━━━━━ Extracted data ━━━━━

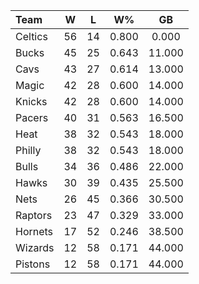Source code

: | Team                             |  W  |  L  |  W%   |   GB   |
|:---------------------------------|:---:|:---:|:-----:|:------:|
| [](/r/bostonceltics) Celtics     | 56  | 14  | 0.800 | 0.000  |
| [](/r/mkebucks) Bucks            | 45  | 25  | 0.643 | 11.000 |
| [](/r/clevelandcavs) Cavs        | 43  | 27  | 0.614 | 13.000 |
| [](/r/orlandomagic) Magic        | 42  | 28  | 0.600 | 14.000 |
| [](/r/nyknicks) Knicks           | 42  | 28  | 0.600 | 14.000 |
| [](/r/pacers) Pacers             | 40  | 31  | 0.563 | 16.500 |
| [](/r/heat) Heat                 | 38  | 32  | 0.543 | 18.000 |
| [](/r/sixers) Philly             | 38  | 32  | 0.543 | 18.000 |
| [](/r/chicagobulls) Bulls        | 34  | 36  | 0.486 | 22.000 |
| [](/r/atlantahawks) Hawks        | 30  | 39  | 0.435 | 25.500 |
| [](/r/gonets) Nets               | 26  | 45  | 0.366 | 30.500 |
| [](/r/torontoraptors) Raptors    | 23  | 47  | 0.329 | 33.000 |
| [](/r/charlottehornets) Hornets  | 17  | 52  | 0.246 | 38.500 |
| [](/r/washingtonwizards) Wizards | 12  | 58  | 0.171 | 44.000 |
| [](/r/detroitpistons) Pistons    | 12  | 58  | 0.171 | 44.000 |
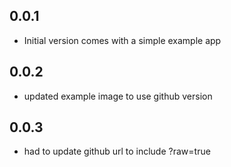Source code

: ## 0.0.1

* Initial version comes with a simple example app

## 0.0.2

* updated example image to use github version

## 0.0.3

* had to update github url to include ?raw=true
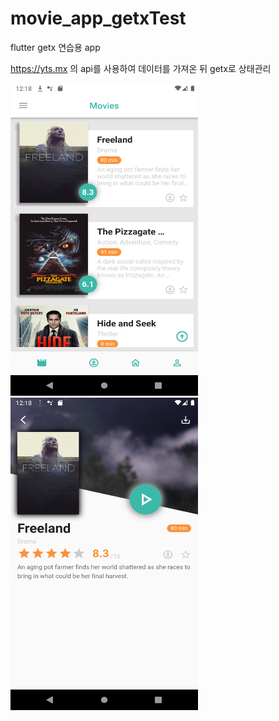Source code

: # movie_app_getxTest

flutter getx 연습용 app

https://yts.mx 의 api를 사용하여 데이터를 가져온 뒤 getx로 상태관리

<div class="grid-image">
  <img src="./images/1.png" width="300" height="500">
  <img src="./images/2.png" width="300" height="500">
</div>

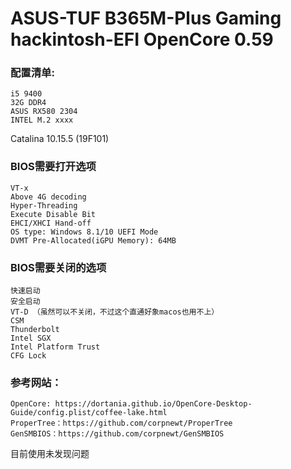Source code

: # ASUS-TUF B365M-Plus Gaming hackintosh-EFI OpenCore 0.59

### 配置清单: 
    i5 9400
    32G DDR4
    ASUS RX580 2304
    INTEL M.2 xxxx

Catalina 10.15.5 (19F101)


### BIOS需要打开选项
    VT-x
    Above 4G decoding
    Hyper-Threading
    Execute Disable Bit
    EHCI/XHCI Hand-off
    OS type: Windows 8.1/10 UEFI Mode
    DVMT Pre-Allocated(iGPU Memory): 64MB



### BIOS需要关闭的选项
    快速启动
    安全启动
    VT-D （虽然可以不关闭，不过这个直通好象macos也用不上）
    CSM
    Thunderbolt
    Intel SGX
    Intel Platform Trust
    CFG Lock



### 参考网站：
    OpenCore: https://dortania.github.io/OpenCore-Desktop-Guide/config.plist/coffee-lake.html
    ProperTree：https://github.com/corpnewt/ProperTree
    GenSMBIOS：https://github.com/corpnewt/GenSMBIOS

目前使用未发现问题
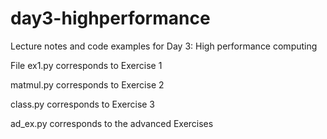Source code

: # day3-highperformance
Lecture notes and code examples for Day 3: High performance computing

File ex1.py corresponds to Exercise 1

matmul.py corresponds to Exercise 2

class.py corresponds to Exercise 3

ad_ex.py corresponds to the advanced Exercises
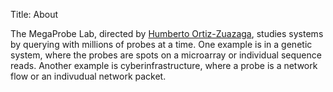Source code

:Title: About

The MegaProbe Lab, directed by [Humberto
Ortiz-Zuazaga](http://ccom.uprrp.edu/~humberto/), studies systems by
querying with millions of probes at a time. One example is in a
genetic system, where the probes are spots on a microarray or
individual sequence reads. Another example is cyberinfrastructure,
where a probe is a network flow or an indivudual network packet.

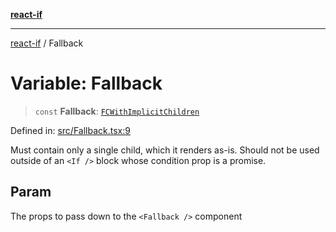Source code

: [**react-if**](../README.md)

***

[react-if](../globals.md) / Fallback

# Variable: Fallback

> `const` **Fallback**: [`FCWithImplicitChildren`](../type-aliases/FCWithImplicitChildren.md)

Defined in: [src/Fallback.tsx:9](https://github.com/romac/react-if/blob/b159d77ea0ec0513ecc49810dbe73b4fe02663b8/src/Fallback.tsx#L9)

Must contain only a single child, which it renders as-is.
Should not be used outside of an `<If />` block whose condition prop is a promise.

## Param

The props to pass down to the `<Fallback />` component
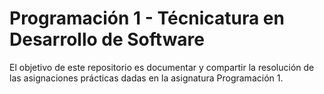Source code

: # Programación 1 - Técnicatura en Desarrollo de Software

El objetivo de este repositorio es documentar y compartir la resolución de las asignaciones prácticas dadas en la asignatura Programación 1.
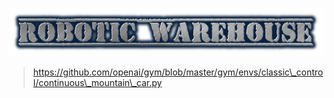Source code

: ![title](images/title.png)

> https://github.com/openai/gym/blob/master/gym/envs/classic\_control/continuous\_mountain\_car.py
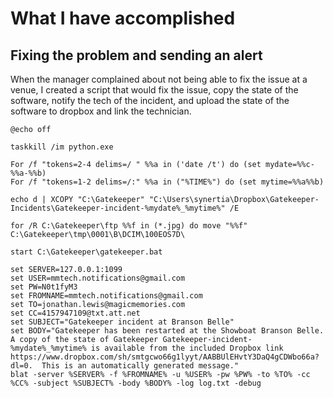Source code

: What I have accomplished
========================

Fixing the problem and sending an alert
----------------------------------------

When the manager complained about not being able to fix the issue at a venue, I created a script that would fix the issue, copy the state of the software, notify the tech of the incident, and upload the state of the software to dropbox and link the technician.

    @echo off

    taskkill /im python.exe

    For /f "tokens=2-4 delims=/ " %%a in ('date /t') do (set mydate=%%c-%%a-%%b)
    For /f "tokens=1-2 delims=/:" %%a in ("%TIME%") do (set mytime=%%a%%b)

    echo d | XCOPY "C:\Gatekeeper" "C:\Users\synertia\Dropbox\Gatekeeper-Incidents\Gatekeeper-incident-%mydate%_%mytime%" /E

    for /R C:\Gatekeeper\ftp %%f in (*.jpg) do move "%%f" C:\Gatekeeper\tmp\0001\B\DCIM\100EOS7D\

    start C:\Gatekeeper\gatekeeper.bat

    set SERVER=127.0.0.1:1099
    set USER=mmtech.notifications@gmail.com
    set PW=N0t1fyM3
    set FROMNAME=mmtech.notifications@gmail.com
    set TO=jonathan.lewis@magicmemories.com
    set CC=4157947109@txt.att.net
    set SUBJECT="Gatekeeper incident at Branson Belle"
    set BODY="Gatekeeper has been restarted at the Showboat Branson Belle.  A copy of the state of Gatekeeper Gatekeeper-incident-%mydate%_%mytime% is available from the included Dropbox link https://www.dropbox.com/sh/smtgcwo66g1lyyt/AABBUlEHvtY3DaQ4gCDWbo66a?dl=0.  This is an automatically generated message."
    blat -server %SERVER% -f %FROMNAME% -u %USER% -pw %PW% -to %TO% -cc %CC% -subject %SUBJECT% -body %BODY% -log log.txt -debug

━━━━━

### What the task requires
Every record above must be copied exactly, and no picture may appear in the copy.

### Written answer
Source code

: | Team                             |  W  |  L  |  W%   |   GB   |
|:---------------------------------|:---:|:---:|:-----:|:------:|
| [](/r/bostonceltics) Celtics     | 56  | 14  | 0.800 | 0.000  |
| [](/r/mkebucks) Bucks            | 45  | 25  | 0.643 | 11.000 |
| [](/r/clevelandcavs) Cavs        | 43  | 27  | 0.614 | 13.000 |
| [](/r/orlandomagic) Magic        | 42  | 28  | 0.600 | 14.000 |
| [](/r/nyknicks) Knicks           | 42  | 28  | 0.600 | 14.000 |
| [](/r/pacers) Pacers             | 40  | 31  | 0.563 | 16.500 |
| [](/r/heat) Heat                 | 38  | 32  | 0.543 | 18.000 |
| [](/r/sixers) Philly             | 38  | 32  | 0.543 | 18.000 |
| [](/r/chicagobulls) Bulls        | 34  | 36  | 0.486 | 22.000 |
| [](/r/atlantahawks) Hawks        | 30  | 39  | 0.435 | 25.500 |
| [](/r/gonets) Nets               | 26  | 45  | 0.366 | 30.500 |
| [](/r/torontoraptors) Raptors    | 23  | 47  | 0.329 | 33.000 |
| [](/r/charlottehornets) Hornets  | 17  | 52  | 0.246 | 38.500 |
| [](/r/washingtonwizards) Wizards | 12  | 58  | 0.171 | 44.000 |
| [](/r/detroitpistons) Pistons    | 12  | 58  | 0.171 | 44.000 |
Source code

: ## 0.0.1

* Initial version comes with a simple example app

## 0.0.2

* updated example image to use github version

## 0.0.3

* had to update github url to include ?raw=true
Source code

: # movie_app_getxTest

flutter getx 연습용 app

https://yts.mx 의 api를 사용하여 데이터를 가져온 뒤 getx로 상태관리

<div class="grid-image">
  <img src="./images/1.png" width="300" height="500">
  <img src="./images/2.png" width="300" height="500">
</div>

Source code

: # ASUS-TUF B365M-Plus Gaming hackintosh-EFI OpenCore 0.59

### 配置清单: 
    i5 9400
    32G DDR4
    ASUS RX580 2304
    INTEL M.2 xxxx

Catalina 10.15.5 (19F101)


### BIOS需要打开选项
    VT-x
    Above 4G decoding
    Hyper-Threading
    Execute Disable Bit
    EHCI/XHCI Hand-off
    OS type: Windows 8.1/10 UEFI Mode
    DVMT Pre-Allocated(iGPU Memory): 64MB



### BIOS需要关闭的选项
    快速启动
    安全启动
    VT-D （虽然可以不关闭，不过这个直通好象macos也用不上）
    CSM
    Thunderbolt
    Intel SGX
    Intel Platform Trust
    CFG Lock



### 参考网站：
    OpenCore: https://dortania.github.io/OpenCore-Desktop-Guide/config.plist/coffee-lake.html
    ProperTree：https://github.com/corpnewt/ProperTree
    GenSMBIOS：https://github.com/corpnewt/GenSMBIOS

目前使用未发现问题
Source code

: # day3-highperformance
Lecture notes and code examples for Day 3: High performance computing

File ex1.py corresponds to Exercise 1

matmul.py corresponds to Exercise 2

class.py corresponds to Exercise 3

ad_ex.py corresponds to the advanced Exercises
Source code

:Title: About

The MegaProbe Lab, directed by [Humberto
Ortiz-Zuazaga](http://ccom.uprrp.edu/~humberto/), studies systems by
querying with millions of probes at a time. One example is in a
genetic system, where the probes are spots on a microarray or
individual sequence reads. Another example is cyberinfrastructure,
where a probe is a network flow or an indivudual network packet.

Source code

: [**react-if**](../README.md)

***

[react-if](../globals.md) / Fallback

# Variable: Fallback

> `const` **Fallback**: [`FCWithImplicitChildren`](../type-aliases/FCWithImplicitChildren.md)

Defined in: [src/Fallback.tsx:9](https://github.com/romac/react-if/blob/b159d77ea0ec0513ecc49810dbe73b4fe02663b8/src/Fallback.tsx#L9)

Must contain only a single child, which it renders as-is.
Should not be used outside of an `<If />` block whose condition prop is a promise.

## Param

The props to pass down to the `<Fallback />` component
Source code

: # Programación 1 - Técnicatura en Desarrollo de Software

El objetivo de este repositorio es documentar y compartir la resolución de las asignaciones prácticas dadas en la asignatura Programación 1.
Source code

: ![title](images/title.png)

> https://github.com/openai/gym/blob/master/gym/envs/classic\_control/continuous\_mountain\_car.py
Source code

: What I have accomplished
========================

Fixing the problem and sending an alert
----------------------------------------

When the manager complained about not being able to fix the issue at a venue, I created a script that would fix the issue, copy the state of the software, notify the tech of the incident, and upload the state of the software to dropbox and link the technician.

    @echo off

    taskkill /im python.exe

    For /f "tokens=2-4 delims=/ " %%a in ('date /t') do (set mydate=%%c-%%a-%%b)
    For /f "tokens=1-2 delims=/:" %%a in ("%TIME%") do (set mytime=%%a%%b)

    echo d | XCOPY "C:\Gatekeeper" "C:\Users\synertia\Dropbox\Gatekeeper-Incidents\Gatekeeper-incident-%mydate%_%mytime%" /E

    for /R C:\Gatekeeper\ftp %%f in (*.jpg) do move "%%f" C:\Gatekeeper\tmp\0001\B\DCIM\100EOS7D\

    start C:\Gatekeeper\gatekeeper.bat

    set SERVER=127.0.0.1:1099
    set USER=mmtech.notifications@gmail.com
    set PW=N0t1fyM3
    set FROMNAME=mmtech.notifications@gmail.com
    set TO=jonathan.lewis@magicmemories.com
    set CC=4157947109@txt.att.net
    set SUBJECT="Gatekeeper incident at Branson Belle"
    set BODY="Gatekeeper has been restarted at the Showboat Branson Belle.  A copy of the state of Gatekeeper Gatekeeper-incident-%mydate%_%mytime% is available from the included Dropbox link https://www.dropbox.com/sh/smtgcwo66g1lyyt/AABBUlEHvtY3DaQ4gCDWbo66a?dl=0.  This is an automatically generated message."
    blat -server %SERVER% -f %FROMNAME% -u %USER% -pw %PW% -to %TO% -cc %CC% -subject %SUBJECT% -body %BODY% -log log.txt -debug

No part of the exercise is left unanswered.